Keeping the presidential race out of the office

In the past months, there’s been no way to escape presidential campaign coverage and it’s only going to get worse. Barack and Hilary are constantly in our face on TV, the lead story in the newspaper and hot topics on the radio. Race, religion, gender, scandals - this campaign is a reporter’s dream.

And, on top of the current presidential race, there may be some creative jokes floating around the office about the governor of New York’s recent legal predicament.

It’s next to impossible to keep these topics from creating heated and inappropriate discussion at work.

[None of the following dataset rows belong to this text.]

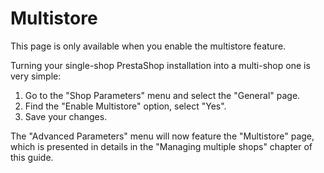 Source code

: # Multistore

This page is only available when you enable the multistore feature.

Turning your single-shop PrestaShop installation into a multi-shop one is very simple:

1. Go to the "Shop Parameters" menu and select the "General" page.
2. Find the "Enable Multistore" option, select "Yes".
3. Save your changes.

The "Advanced Parameters" menu will now feature the "Multistore" page, which is presented in details in the "Managing multiple shops" chapter of this guide.

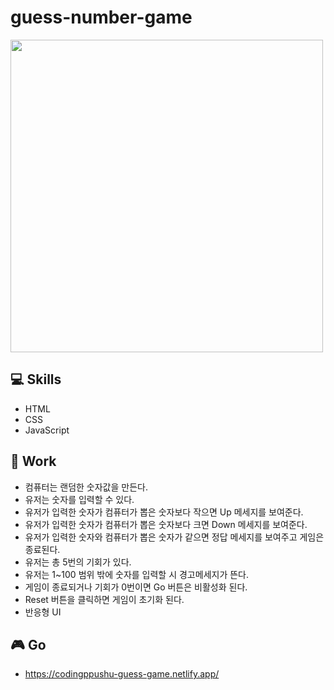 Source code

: # guess-number-game

<img src="https://user-images.githubusercontent.com/75783613/161774377-201e2bd0-c455-47e0-8bcd-582a3a501ce9.JPG" width="500">

## 💻 Skills

- HTML
- CSS
- JavaScript

## 📑 Work

- 컴퓨터는 랜덤한 숫자값을 만든다.
- 유저는 숫자를 입력할 수 있다.
- 유저가 입력한 숫자가 컴퓨터가 뽑은 숫자보다 작으면 Up 메세지를 보여준다.
- 유저가 입력한 숫자가 컴퓨터가 뽑은 숫자보다 크면 Down 메세지를 보여준다.
- 유저가 입력한 숫자와 컴퓨터가 뽑은 숫자가 같으면 정답 메세지를 보여주고 게임은 종료된다.
- 유저는 총 5번의 기회가 있다.
- 유저는 1~100 범위 밖에 숫자를 입력할 시 경고메세지가 뜬다.
- 게임이 종료되거나 기회가 0번이면 Go 버튼은 비활성화 된다.
- Reset 버튼을 클릭하면 게임이 초기화 된다.
- 반응형 UI

## 🎮 Go
- https://codingppushu-guess-game.netlify.app/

ELT, Specialists in Ethics and Legal Compliance Training, posted some tips on how to prevent inappropriate and potentially explosive political discussions in your workplace.
  1. Communicate to employees that discussion about political preferences or issues may not be suitable in the workplace.
  2. Monitor your office for political promotional materials and remind employees that they may not be appropriate.
  3. Address heated political discussion early and make sure managers are doing their part to monitor discussion in their departments.
  4. Continue training employees on the importance of maintaining a tolerant workplace and continue to communicate your policies. Training is the best defense for preventing problems before they happen.
Read the full article.

ELT recommends that “having a sound policy and training program around diversity and discrimination will prove your best defense against problems.”

1 comment:

Anonymous said...

Very interesting article. It is something that we dont often think about in terms of causing problems in the workplace. But as you touched upon, politics can be very divisive and can cause strain in an otherwise happy work environment if not moderated closely.

People have such strong opinions on political issues that such discussions may lead to pretty heated arguments which could eventually spill over into other aspects of the job if you arent careful.

Like they say, its best not to discuss politics or religion in polite company.